[Extracted data entries]
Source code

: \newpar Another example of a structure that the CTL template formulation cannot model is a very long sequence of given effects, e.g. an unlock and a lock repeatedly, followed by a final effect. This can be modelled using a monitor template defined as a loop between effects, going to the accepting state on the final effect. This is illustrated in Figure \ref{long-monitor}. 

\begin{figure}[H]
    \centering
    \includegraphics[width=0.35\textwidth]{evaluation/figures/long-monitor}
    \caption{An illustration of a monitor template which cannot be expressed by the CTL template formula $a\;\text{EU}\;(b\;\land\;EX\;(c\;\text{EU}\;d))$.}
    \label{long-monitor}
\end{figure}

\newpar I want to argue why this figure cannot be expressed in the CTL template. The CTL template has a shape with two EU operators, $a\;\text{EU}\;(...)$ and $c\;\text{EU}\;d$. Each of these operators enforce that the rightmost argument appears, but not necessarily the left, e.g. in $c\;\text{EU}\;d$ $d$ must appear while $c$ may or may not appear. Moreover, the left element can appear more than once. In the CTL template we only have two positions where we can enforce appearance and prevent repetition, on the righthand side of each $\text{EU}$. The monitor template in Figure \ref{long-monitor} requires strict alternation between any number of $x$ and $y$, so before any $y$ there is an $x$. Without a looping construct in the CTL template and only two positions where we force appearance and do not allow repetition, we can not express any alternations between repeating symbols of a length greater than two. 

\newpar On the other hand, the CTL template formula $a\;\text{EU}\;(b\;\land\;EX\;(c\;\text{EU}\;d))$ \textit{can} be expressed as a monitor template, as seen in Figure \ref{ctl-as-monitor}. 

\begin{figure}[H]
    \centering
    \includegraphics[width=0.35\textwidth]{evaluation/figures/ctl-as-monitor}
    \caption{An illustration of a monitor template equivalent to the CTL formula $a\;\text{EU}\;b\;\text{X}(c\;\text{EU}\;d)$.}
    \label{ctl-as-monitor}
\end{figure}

...

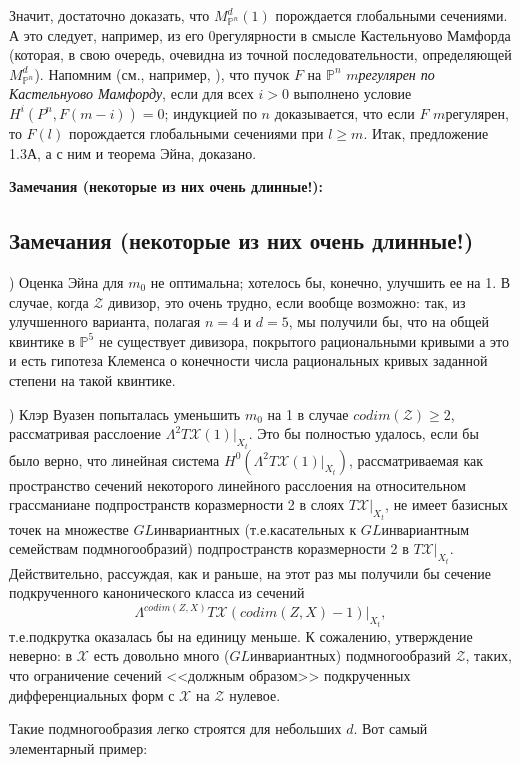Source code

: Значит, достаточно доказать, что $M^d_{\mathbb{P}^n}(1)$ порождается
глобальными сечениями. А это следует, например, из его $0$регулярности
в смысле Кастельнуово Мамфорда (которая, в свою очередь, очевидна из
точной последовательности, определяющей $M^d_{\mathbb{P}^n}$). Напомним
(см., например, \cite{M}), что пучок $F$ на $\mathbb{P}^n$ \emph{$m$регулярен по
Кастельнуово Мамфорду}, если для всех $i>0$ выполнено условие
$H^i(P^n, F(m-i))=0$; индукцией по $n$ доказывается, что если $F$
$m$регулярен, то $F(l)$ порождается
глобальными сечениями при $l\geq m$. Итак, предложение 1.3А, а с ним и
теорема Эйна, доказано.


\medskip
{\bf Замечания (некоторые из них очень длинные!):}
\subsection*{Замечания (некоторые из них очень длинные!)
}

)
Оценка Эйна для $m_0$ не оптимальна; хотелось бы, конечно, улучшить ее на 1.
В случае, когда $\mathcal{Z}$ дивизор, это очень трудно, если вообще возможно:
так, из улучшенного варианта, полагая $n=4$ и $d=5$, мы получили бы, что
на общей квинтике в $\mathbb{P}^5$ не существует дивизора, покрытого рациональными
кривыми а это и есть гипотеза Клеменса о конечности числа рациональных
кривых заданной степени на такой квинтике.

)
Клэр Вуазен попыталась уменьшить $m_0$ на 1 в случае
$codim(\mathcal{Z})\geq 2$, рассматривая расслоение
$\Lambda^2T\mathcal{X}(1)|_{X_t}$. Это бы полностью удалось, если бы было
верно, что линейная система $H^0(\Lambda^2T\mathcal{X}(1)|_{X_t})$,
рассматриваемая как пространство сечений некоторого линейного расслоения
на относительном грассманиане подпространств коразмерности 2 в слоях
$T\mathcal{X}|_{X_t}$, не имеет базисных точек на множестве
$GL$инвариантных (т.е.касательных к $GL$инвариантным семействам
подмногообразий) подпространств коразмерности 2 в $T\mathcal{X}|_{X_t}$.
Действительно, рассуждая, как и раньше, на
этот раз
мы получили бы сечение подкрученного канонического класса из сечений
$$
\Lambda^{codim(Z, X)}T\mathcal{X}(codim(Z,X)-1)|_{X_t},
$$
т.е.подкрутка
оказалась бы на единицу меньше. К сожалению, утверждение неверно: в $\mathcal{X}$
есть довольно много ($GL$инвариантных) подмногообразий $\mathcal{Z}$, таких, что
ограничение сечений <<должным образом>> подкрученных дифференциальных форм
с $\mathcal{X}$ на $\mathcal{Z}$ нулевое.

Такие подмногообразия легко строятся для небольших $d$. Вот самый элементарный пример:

* [Aim of the task] Scan the entries above and return each line that holds "коразмерности".

* [Result of the exercise]
на относительном грассманиане подпространств коразмерности 2 в слоях
подмногообразий) подпространств коразмерности 2 в $T\mathcal{X}|_{X_t}$.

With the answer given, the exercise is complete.